By Yusuf Abubakar Onumoh
There are men who merely pass through time, and there are those whose minds carve deep inscriptions upon the conscience of their age. Onukaba Adinoyi-Ojo belonged unmistakably to the latter order. Poet, dramatist, journalist, polemicist, and restless intellectual, he lived with the fierce urgency of a man who believed that words were not ornaments of speech but instruments of truth.

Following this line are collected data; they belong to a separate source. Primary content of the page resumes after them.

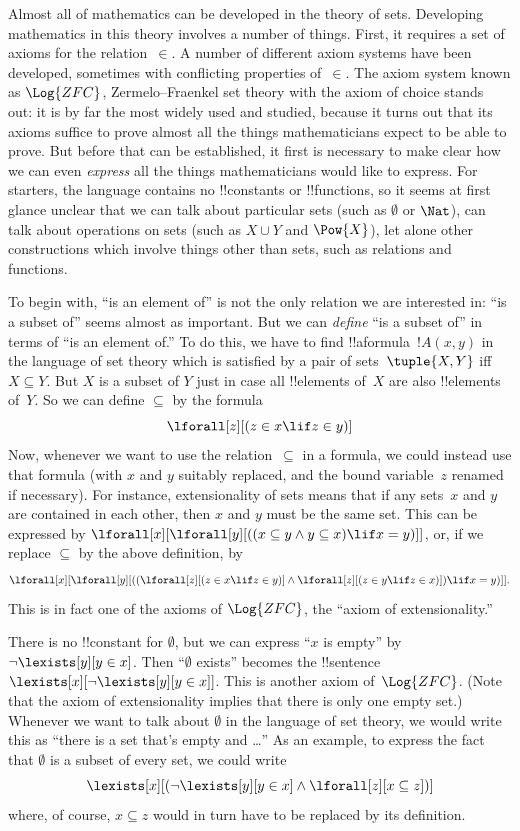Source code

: \documentclass[../../../include/open-logic-section]{subfiles}
\begin{document}


Almost all of mathematics can be developed in the theory of sets.
Developing mathematics in this theory involves a number of things.
First, it requires a set of axioms for the relation~$\in$.  A number
of different axiom systems have been developed, sometimes with
conflicting properties of~$\in$.  The axiom system known as
$\Log{ZFC}$, Zermelo--Fraenkel set theory with the axiom of choice
stands out: it is by far the most widely used and studied, because it
turns out that its axioms suffice to prove almost all the things
mathematicians expect to be able to prove.  But before that can be
established, it first is necessary to make clear how we can even
\emph{express} all the things mathematicians would like to express.
For starters, the language contains no !!{constant}s or !!{function}s,
so it seems at first glance unclear that we can talk about particular
sets (such as $\emptyset$ or $\Nat$), can talk about operations on
sets (such as $X \cup Y$ and $\Pow{X}$), let alone other
constructions which involve things other than sets, such as relations
and functions.

To begin with, ``is an element of'' is not the only relation we are
interested in: ``is a subset of'' seems almost as important.  But we
can \emph{define} ``is a subset of'' in terms of ``is an element of.''
To do this, we have to find !!a{formula}~$!A(x, y)$ in
the language of set theory which is satisfied by a pair of
sets~$\tuple{X, Y}$ iff $X \subseteq Y$.  But $X$ is a subset of $Y$
just in case all !!{element}s of~$X$ are also !!{element}s of~$Y$.  So
we can define $\subseteq$ by the formula
\[
\lforall[z][(z \in x \lif z \in y)]
\]
Now, whenever we want to use the relation~$\subseteq$ in a formula, we
could instead use that formula (with $x$ and $y$ suitably replaced,
and the bound variable~$z$ renamed if necessary).  For instance,
extensionality of sets means that if any sets~$x$ and $y$ are
contained in each other, then $x$ and $y$ must be the same set. This
can be expressed by $\lforall[x][\lforall[y][((x \subseteq y \land y
    \subseteq x) \lif x = y)]]$, or, if we replace $\subseteq$ by the
above definition, by
\[
\lforall[x][\lforall[y][((\lforall[z][(z \in x \lif z \in y)] \land
    \lforall[z][(z \in y \lif z \in x)]) \lif x = y)]].
\]
This is in fact one of the axioms of $\Log{ZFC}$, the ``axiom of
extensionality.''

There is no !!{constant} for $\emptyset$, but we can express ``$x$ is
empty'' by $\lnot \lexists[y][y \in x]$.  Then ``$\emptyset$ exists''
becomes the !!{sentence}~$\lexists[x][\lnot \lexists[y][y \in
    x]]$. This is another axiom of~$\Log{ZFC}$.  (Note that the axiom
of extensionality implies that there is only one empty set.)  Whenever
we want to talk about $\emptyset$ in the language of set theory, we
would write this as ``there is a set that's empty and \dots'' As an
example, to express the fact that $\emptyset$ is a subset of every
set, we could write
\[
\lexists[x][(\lnot\lexists[y][y \in x] \land \lforall[z][x \subseteq
    z])]
\]
where, of course, $x \subseteq z$ would in turn have to be replaced by
its definition.
\end{document}
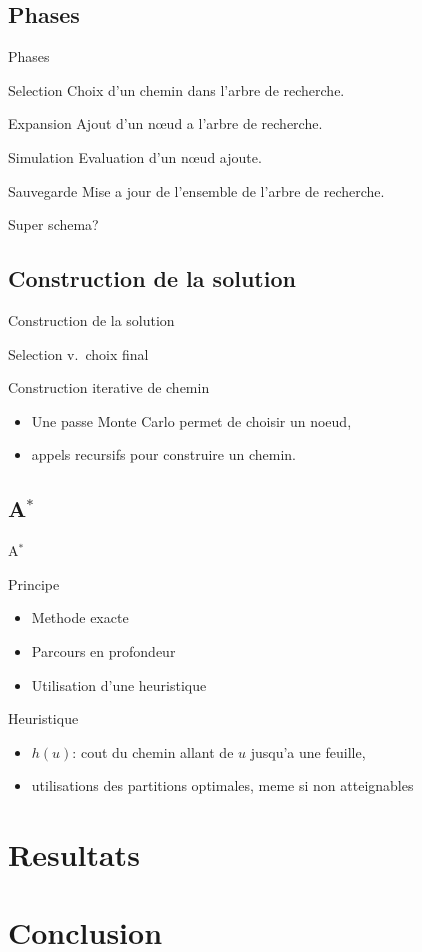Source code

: \documentclass[tikz]{beamer}
\begin{document}
\subsection{Phases}
\begin{frame}[c]{Phases}
  \begin{block}{Selection}
    Choix d'un chemin dans l'arbre de recherche.
  \end{block}
  \begin{block}{Expansion}
    Ajout d'un n\oe{}ud a l'arbre de recherche.
  \end{block}
  \begin{block}{Simulation}
    Evaluation d'un n\oe{}ud ajoute.
  \end{block}
  \begin{block}{Sauvegarde}
    Mise a jour de l'ensemble de l'arbre de recherche.
  \end{block}
  Super schema?
\end{frame}

\subsection{Construction de la solution}
\begin{frame}[c]{Construction de la solution}
  \begin{block}{Selection v.\ choix final}
  \end{block}
  \begin{block}{Construction iterative de chemin}
    \begin{itemize}
      \item Une passe Monte Carlo permet de choisir un noeud,
      \item appels recursifs pour construire un chemin.
    \end{itemize}
  \end{block}
\end{frame}

\subsection{A\(^*\)}
\begin{frame}[c]{A\(^*\)}
  \begin{block}{Principe}
    \begin{itemize}
      \item Methode exacte
      \item Parcours en profondeur
      \item Utilisation d'une heuristique
    \end{itemize}
  \end{block}
  \begin{block}{Heuristique}
    \begin{itemize}
      \item \(h(u)\): cout du chemin allant de \(u\) jusqu'a une feuille,
      \item utilisations des partitions optimales, meme si non atteignables
    \end{itemize}
  \end{block}
\end{frame}

\section{Resultats}

\section*{Conclusion}
\end{document}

Born on 9 March 1960 in Ihima, in the hills of Okehi—then in old Kwara State and now within the cultural heartbeat of Kogi—his life was shaped early by the fertile soil of Ebira heritage and the discipline of learning. At the revered Lennon Memorial College in Ageva, Okene, the young Onukaba first displayed the restless brilliance that would later define him. From there he journeyed to the nation’s premier citadel of learning, the University of Ibadan, where he immersed himself in Theatre and Performing Arts and began sharpening the blade that would become his most formidable weapon—his pen.

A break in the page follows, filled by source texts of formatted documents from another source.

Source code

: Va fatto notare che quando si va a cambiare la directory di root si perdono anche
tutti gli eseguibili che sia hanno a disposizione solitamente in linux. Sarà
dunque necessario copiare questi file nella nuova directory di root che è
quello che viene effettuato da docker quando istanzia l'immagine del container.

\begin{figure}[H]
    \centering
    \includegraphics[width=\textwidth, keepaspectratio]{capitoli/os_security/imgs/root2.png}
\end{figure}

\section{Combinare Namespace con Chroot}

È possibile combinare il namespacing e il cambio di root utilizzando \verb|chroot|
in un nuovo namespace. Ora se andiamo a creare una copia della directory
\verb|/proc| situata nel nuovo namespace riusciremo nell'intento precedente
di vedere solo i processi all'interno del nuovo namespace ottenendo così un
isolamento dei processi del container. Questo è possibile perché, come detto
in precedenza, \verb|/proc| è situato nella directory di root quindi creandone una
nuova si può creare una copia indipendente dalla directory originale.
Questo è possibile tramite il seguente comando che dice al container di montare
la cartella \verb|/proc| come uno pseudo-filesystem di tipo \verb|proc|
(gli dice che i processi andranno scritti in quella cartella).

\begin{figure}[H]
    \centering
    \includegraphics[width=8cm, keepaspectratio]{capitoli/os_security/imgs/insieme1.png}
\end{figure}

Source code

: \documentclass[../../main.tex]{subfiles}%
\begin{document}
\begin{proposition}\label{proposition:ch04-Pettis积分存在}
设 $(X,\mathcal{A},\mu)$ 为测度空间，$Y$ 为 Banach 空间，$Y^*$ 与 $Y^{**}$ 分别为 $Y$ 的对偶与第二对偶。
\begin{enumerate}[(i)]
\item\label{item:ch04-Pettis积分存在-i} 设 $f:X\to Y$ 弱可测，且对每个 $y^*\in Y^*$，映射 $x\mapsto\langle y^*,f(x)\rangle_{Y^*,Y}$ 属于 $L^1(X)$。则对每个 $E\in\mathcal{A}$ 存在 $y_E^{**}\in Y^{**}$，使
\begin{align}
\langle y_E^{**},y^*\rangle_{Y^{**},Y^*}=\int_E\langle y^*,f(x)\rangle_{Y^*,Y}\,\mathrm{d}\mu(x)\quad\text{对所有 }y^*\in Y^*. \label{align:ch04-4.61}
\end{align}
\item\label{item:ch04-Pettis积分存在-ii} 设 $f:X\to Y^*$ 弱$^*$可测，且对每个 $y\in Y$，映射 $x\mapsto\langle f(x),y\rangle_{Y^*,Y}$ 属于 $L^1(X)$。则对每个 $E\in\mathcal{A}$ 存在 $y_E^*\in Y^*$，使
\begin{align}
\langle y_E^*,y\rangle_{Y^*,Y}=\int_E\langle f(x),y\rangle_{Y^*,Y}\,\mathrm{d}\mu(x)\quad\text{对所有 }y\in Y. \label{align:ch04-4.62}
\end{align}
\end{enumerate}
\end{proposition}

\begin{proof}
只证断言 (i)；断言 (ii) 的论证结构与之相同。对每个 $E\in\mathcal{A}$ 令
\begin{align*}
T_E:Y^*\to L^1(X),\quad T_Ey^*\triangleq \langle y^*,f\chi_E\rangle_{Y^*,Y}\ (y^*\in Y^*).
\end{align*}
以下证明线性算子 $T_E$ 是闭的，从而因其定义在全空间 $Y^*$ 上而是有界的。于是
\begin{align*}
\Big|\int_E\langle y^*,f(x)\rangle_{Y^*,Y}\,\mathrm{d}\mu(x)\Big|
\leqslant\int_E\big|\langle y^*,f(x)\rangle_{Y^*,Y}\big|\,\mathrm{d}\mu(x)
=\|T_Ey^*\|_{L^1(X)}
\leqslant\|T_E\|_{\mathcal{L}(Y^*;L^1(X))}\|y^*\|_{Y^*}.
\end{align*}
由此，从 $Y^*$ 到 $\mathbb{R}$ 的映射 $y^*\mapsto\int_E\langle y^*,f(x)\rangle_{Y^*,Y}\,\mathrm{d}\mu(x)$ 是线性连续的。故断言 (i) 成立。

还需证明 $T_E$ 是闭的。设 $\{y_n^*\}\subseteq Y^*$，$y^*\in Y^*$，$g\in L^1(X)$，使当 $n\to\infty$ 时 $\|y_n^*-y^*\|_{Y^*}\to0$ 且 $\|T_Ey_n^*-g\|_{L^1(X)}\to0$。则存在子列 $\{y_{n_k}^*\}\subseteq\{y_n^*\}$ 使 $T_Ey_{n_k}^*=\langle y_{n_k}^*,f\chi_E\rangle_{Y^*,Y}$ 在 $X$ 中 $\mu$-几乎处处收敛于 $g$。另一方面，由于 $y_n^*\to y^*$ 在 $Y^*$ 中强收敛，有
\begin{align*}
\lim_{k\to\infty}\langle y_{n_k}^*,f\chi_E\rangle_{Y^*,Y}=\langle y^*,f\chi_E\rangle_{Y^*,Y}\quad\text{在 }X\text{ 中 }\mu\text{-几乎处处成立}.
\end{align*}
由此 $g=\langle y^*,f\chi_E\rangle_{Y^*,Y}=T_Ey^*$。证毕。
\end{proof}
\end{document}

In those formative years, destiny arranged encounters that would widen his horizon. During his service year as a reporter covering the aviation beat for The Guardian, he met Olusegun Obasanjo, a meeting that would later grow into a relationship of intellectual engagement and respect. But even as the corridors of power brushed past him, Onukaba never surrendered the independence of his mind. His loyalty was always first to truth.
He later proceeded to New York City in search of deeper intellectual pastures, carrying with him the intellectual fire he had kindled in Ibadan. Across continents and platforms, he remained a writer of rare conviction. As Contributing Editor-at-Large of Ovation International Magazine—alongside his friend and contemporary Dele Momodu—he continued to illuminate public discourse with insight, wit, and fearless commentary.
His literary and journalistic legacy bore the mark of courage. In collaboration with Dele Olojede, he co-authored Dele Giwa: Born to Run, a gripping chronicle of the turbulent circumstances surrounding the tragic death of investigative journalist Dele Giwa during the Dele Giwa parcel bomb assassination of October 19, 1986. In that work, as in many others, Onukaba demonstrated that journalism, when wedded to courage, becomes an instrument of national memory.
Yet, beyond the books and essays stood a man defined by intellectual integrity. He possessed what might be called a Spartan temperament—severe with himself, uncompromising with falsehood, and unsparing in the pursuit of clarity. When the process that led to the ascension of Ado Ibrahim as the Ohinoyi of Ebiraland stirred controversy, Onukaba did not cloak his convictions in diplomatic silence. He spoke openly, wrote fiercely, and argued publicly, not out of malice but out of fidelity to principle.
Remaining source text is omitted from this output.